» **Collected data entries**
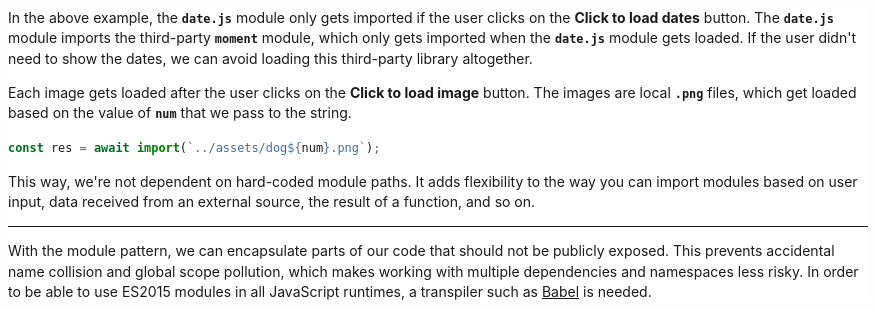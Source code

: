 In the above example, the **`date.js`** module only gets imported if the user clicks on the **Click to load dates** button. The **`date.js`** module imports the third-party **`moment`** module, which only gets imported when the **`date.js`** module gets loaded. If the user didn't need to show the dates, we can avoid loading this third-party library altogether.

Each image gets loaded after the user clicks on the **Click to load
image** button. The images are local **`.png`** files, which get loaded
based on the value of **`num`** that we pass to the string.

```js
const res = await import(`../assets/dog${num}.png`);
```

This way, we're not dependent on hard-coded module paths. It adds flexibility to the way you can import modules based on user input, data received from an external source, the result of a function, and so on.

------------------------------------------------------------------------

With the module pattern, we can encapsulate parts of our code that should not be publicly exposed. This prevents accidental name collision and global scope pollution, which makes working with multiple dependencies and namespaces less risky. In order to be able to use ES2015 modules in all JavaScript runtimes, a transpiler such as [Babel](https://babeljs.io/) is needed.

» **Task**
The entries above are to be printed again word for word, with every picture removed.

» **Answer area**
Source code

: In the above example, the **`date.js`** module only gets imported if the user clicks on the **Click to load dates** button. The **`date.js`** module imports the third-party **`moment`** module, which only gets imported when the **`date.js`** module gets loaded. If the user didn't need to show the dates, we can avoid loading this third-party library altogether.

Each image gets loaded after the user clicks on the **Click to load
image** button. The images are local **`.png`** files, which get loaded
based on the value of **`num`** that we pass to the string.

```js
const res = await import(`../assets/dog${num}.png`);
```

This way, we're not dependent on hard-coded module paths. It adds flexibility to the way you can import modules based on user input, data received from an external source, the result of a function, and so on.

------------------------------------------------------------------------

With the module pattern, we can encapsulate parts of our code that should not be publicly exposed. This prevents accidental name collision and global scope pollution, which makes working with multiple dependencies and namespaces less risky. In order to be able to use ES2015 modules in all JavaScript runtimes, a transpiler such as [Babel](https://babeljs.io/) is needed.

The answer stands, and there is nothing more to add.